EDIT: Ndileka Mandela has hit back after her comments were published by The Australian, suggesting she said Prince Harry and Meghan Markle were using Nelson Mandela's name for their own personal gain.

Ms Mandela has claimed in an opinion piece for The Independent her words were twisted and exploited to attack the royal couple. She added that her grandfather's reputation was being used to attack a woman of colour and that she had never suggested Harry and Meghan were "profiteering" from his name.

"(Meghan and Harry's) critics ... falsely exploited my grandfather's name to attack them," she said. "The words wrongly attributed to me, criticising them for quoting my grandfather, are not mine at all – they belong not to me, but to those who have amplified these falsehoods all over the world.

"I am mortified to have seen how my words were twisted in such a way as to distort my genuine concerns about the commercial exploitation of my grandfather's legacy."

Nelson Mandela's granddaughter Ndileka Mandela, 57, has accused Prince Harry and Meghan Markle of "stealing" the anti-apartheid campaigner's words in order to "make millions" out of their new Netflix documentary Live To Lead.

In Live To Lead, the Duke and Duchess of Sussex use footage of Nelson leaving prison in 1990, with Harry sharing in the trailer, "This was inspired by Nelson Mandela."

Prince Harry and Meghan Markle in new Netflix docuseries Live to Lead
Prince Harry and Meghan Markle have been accused by Nelson Mandela's granddaughter of 'stealing' his words to 'make millions'. Photo: Netflix

The docuseries features profiles of seven leaders chosen by the couple, including former U.S. Supreme Court Associate Justice Ruth Bader Ginsburg, feminist icon and social justice activist Gloria Steinem and climate change activist Greta Thunberg.

Harry quotes Nelson in the trailer, saying, "What counts in life is not the mere fact that we've lived."

Meghan then finishes the quote, saying, "It is what difference we have made to the lives of others that will determine the significance of the life we lead."


Ndileka revealed in an interview with The Australian that while she admired Harry and Meghan for having the courage to leave the royal family, she found it "deeply upsetting and tedious" that they were using the former South African president's name to fund their new life in America.

"Harry needs to be authentic and stick to his own story, what relevance does grandad’s life have with his?" the social activist and writer told the publication. "I don’t believe he nor Meghan have ever properly met granddad, maybe when Harry was young at Buckingham Palace, but they are using his quotations in the documentary to draw in people and make millions without the Mandela family benefiting.

Nelson Mandela in 1990
Anti-apartheid leader Nelson Mandela in 1990, following his release from prison after serving 27 years. Photo: Getty
Ndileka Mandela
Ndileka Mandela has revealed she finds it "deeply upsetting and tedious" that Harry and Meghan are using her grandfather's name to fund their new life in America. Photo: Getty

"I know the Nelson Mandela Foundation has supported the initiative but people have stolen grandfather’s quotes for years and have used his legacy because they know his name sells – Harry and Meghan are no different from them."

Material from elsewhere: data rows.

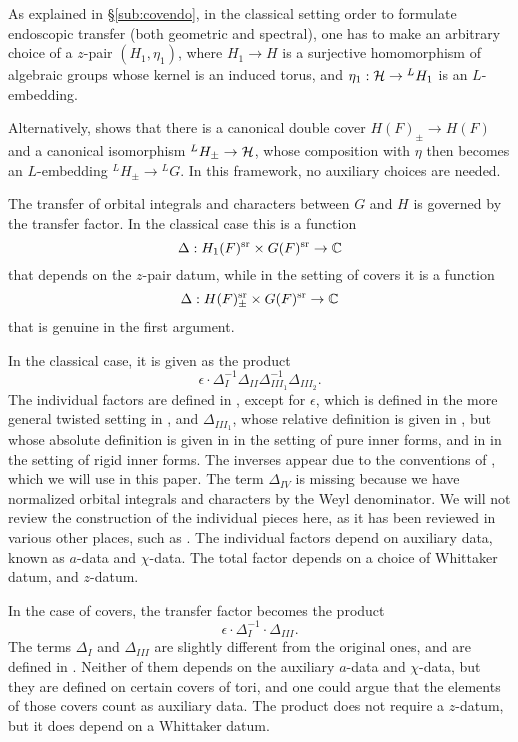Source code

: \documentclass{article}
\theoremstyle{definition}
\numberwithin{equation}{section}
\renewcommand{\-}{\hyp{}}
\begin{document}
As explained in \S\ref{sub:covendo}, in the classical setting order to formulate endoscopic transfer (both geometric and spectral), one has to make an arbitrary choice of a $z$-pair $(H_1,\eta_1)$, where $H_1 \to H$ is a surjective homomorphism of algebraic groups whose kernel is an induced torus, and $\eta_1 : \mathcal{H} \to {^LH_1}$ is an $L$\-embedding. 

Alternatively, \cite{KalHDC} shows that there is a canonical double cover $H(F)_\pm \to H(F)$ and a canonical isomorphism $^LH_\pm \to \mathcal{H}$, whose composition with $\eta$ then becomes an $L$\-embedding $^LH_\pm \to {^LG}$. In this framework, no auxiliary choices are needed.

The transfer of orbital integrals and characters between $G$ and $H$ is governed by the transfer factor. In the classical case this is a function
\[ \Delta : H_1(F)^{\textrm{sr}} \times G(F)^{\textrm{sr}} \to \mathbb{C} \]
that depends on the $z$-pair datum, while in the setting of covers it is a function
\[ \Delta : H(F)_\pm^{\textrm{sr}} \times G(F)^{\textrm{sr}} \to \mathbb{C} \]
that is genuine in the first argument. 

In the classical case, it is given as the product
\[ \epsilon \cdot \Delta_I^{-1}\Delta_{II}\Delta_{III_1}^{-1}\Delta_{III_2}. \]
The individual factors are defined in \cite{LS87}, except for $\epsilon$, which is defined in the more general twisted setting in \cite[\S5.3]{KS99}, and $\Delta_{III_1}$, whose relative definition is given in \cite{LS87}, but whose absolute definition is given in \cite{KalECI} in the setting of pure inner forms, and in \cite{KalRI} in the setting of rigid inner forms. The inverses appear due to the conventions of \cite[(1.0.4)]{KS12}, which we will use in this paper. The term $\Delta_{IV}$ is missing because we have normalized orbital integrals and characters by the Weyl denominator. We will not review the construction of the individual pieces here, as it has been reviewed in various other places, such as \cite[\S3.5,\S4.2,\S4.3]{KalIMS}. The individual factors depend on auxiliary data, known as $a$-data and $\chi$-data. The total factor depends on a choice of Whittaker datum, and $z$-datum.

In the case of covers, the transfer factor becomes the product
\[ \epsilon \cdot \Delta_I^{-1} \cdot \Delta_{III}.\]
The terms $\Delta_I$ and $\Delta_{III}$ are slightly different from the original ones, and are defined in \cite[\S4.3]{KalHDC}. Neither of them depends on the auxiliary $a$-data and $\chi$-data, but they are defined on certain covers of tori, and one could argue that the elements of those covers count as auxiliary data. The product does not require a $z$-datum, but it does depend on a Whittaker datum.
\end{document}
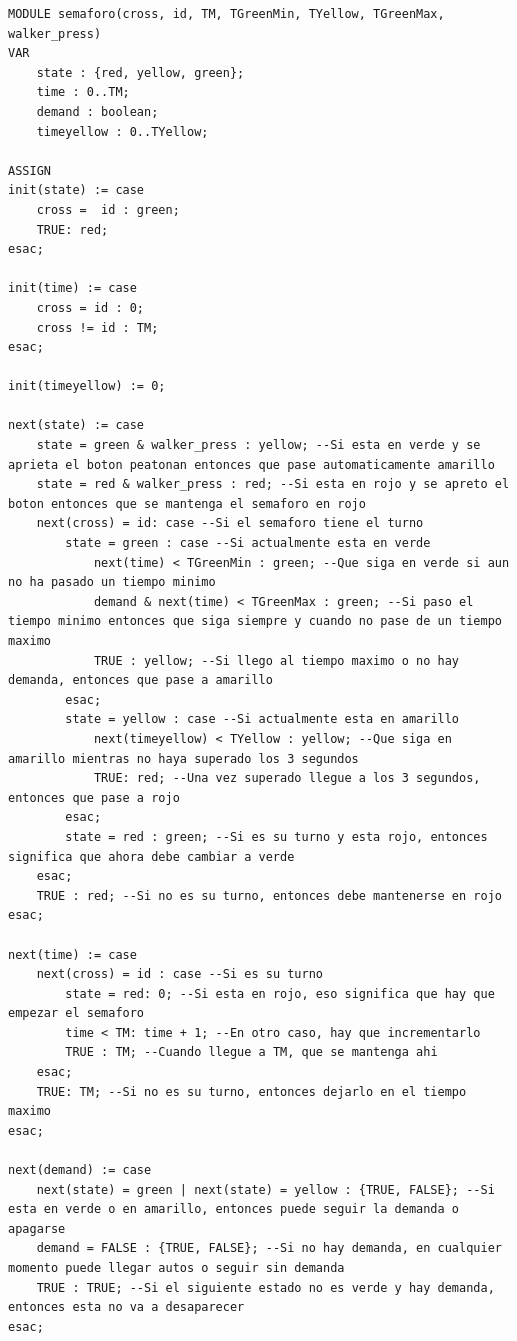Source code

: \begin{lstlisting}[language=NuSMV, caption={Modelo con botón peatonal}]
MODULE semaforo(cross, id, TM, TGreenMin, TYellow, TGreenMax, walker_press)
VAR
    state : {red, yellow, green};
    time : 0..TM;
    demand : boolean;
    timeyellow : 0..TYellow;

ASSIGN
init(state) := case
    cross =  id : green;
    TRUE: red;
esac;

init(time) := case
    cross = id : 0;
    cross != id : TM;
esac;

init(timeyellow) := 0;

next(state) := case
    state = green & walker_press : yellow; --Si esta en verde y se aprieta el boton peatonan entonces que pase automaticamente amarillo
    state = red & walker_press : red; --Si esta en rojo y se apreto el boton entonces que se mantenga el semaforo en rojo
    next(cross) = id: case --Si el semaforo tiene el turno
        state = green : case --Si actualmente esta en verde
            next(time) < TGreenMin : green; --Que siga en verde si aun no ha pasado un tiempo minimo
            demand & next(time) < TGreenMax : green; --Si paso el tiempo minimo entonces que siga siempre y cuando no pase de un tiempo maximo 
            TRUE : yellow; --Si llego al tiempo maximo o no hay demanda, entonces que pase a amarillo
        esac;
        state = yellow : case --Si actualmente esta en amarillo
            next(timeyellow) < TYellow : yellow; --Que siga en amarillo mientras no haya superado los 3 segundos
            TRUE: red; --Una vez superado llegue a los 3 segundos, entonces que pase a rojo
        esac;
        state = red : green; --Si es su turno y esta rojo, entonces significa que ahora debe cambiar a verde
    esac;
    TRUE : red; --Si no es su turno, entonces debe mantenerse en rojo
esac;

next(time) := case
    next(cross) = id : case --Si es su turno
        state = red: 0; --Si esta en rojo, eso significa que hay que empezar el semaforo
        time < TM: time + 1; --En otro caso, hay que incrementarlo
        TRUE : TM; --Cuando llegue a TM, que se mantenga ahi
    esac;
    TRUE: TM; --Si no es su turno, entonces dejarlo en el tiempo maximo
esac;

next(demand) := case 
    next(state) = green | next(state) = yellow : {TRUE, FALSE}; --Si esta en verde o en amarillo, entonces puede seguir la demanda o apagarse
    demand = FALSE : {TRUE, FALSE}; --Si no hay demanda, en cualquier momento puede llegar autos o seguir sin demanda
    TRUE : TRUE; --Si el siguiente estado no es verde y hay demanda, entonces esta no va a desaparecer
esac;


\end{lstlisting}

Harry shared during a visit to the Nelson Mandela Centre of Memory in 2015, "It is not for me to try and put into words the impact that President Mandela had on South Africa, or a generation across the globe - those far more eloquent than I have already done so. However, I was fortunate enough to meet Madiba a number of years ago and I have treasured that memory ever since."

Meghan has previously been slammed over comments she made during an interview with The Cut, where she compared her wedding to Mandela's release from prison.

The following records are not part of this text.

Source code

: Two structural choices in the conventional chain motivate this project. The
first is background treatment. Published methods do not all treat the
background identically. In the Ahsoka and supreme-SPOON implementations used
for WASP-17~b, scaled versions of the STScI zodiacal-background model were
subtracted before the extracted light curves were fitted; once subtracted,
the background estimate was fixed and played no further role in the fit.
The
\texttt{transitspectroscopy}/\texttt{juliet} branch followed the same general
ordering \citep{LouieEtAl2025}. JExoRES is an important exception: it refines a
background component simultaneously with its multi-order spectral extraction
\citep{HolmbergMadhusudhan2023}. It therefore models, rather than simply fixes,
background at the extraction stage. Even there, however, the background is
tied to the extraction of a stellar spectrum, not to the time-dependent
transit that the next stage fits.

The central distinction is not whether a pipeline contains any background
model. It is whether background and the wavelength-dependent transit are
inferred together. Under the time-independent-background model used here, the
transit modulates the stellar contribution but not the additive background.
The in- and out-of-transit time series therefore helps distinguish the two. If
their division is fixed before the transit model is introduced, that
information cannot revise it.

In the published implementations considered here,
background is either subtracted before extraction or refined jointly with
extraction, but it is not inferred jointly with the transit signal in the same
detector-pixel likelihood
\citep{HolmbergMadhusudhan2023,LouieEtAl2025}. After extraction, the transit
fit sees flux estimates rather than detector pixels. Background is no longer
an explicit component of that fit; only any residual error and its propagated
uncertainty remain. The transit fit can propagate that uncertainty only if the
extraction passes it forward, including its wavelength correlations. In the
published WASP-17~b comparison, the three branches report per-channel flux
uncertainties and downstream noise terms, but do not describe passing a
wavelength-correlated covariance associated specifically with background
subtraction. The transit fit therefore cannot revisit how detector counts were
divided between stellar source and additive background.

Prince Harry and Meghan meet Graca Machel
Prince Harry and Meghan meet Graca Machel, widow of the late Nelson Mandela during their visit to South Africa in 2019. Photo: Getty

The Duchess of Sussex said she was pulled aside by a South African cast member of the 2019 live-action Lion King movie premiere, one year after her royal wedding, saying that the unnamed actor told her, "I just need you to know. When you married into this family, we rejoiced in the streets the same we did when Mandela was freed from prison."

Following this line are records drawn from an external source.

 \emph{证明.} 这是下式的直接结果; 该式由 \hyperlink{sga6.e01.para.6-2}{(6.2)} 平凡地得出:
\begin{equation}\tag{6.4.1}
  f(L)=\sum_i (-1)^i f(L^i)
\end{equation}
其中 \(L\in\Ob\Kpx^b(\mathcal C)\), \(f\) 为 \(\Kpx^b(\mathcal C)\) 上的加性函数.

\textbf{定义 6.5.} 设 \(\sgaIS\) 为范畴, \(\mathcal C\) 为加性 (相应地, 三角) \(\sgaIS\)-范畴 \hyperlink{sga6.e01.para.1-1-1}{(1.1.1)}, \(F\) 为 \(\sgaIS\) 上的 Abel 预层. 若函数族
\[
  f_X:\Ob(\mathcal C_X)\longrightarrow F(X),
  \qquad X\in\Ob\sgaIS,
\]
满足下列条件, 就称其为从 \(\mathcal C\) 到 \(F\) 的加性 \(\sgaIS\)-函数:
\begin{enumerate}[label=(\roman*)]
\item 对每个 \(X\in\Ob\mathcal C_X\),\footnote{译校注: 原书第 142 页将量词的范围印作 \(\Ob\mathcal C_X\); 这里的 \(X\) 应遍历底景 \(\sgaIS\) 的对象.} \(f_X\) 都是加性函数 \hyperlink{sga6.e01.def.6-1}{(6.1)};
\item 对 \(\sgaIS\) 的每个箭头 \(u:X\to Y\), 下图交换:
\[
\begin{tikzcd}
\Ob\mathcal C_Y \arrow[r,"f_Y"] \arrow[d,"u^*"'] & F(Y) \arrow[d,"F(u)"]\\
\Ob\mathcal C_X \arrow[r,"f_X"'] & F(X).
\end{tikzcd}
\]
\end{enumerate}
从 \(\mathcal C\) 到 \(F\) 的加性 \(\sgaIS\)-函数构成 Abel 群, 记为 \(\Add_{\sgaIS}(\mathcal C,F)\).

However, there is only one South African actor in the film, who told MailOnline that the encounter never happened.


Dr John Kani, who voiced Rafiki in the film, said Meghan and Harry's wedding was "no big deal" in South Africa and couldn't be compared to Mandela's release from prison.

"That was a world event. Surely Miss Meghan or whatever marrying into royalty cannot in any way be spoken in the same breath or even the same sentence as that moment," he told the publication.

Dr Kani also shared that he did not attend the film's London premiere, adding, "I have never met Meghan Markle. This seems like something of a faux pas by her. I am the only South African member of the cast and I did not attend the premiere in London... It just may be a mis-remembering on her side."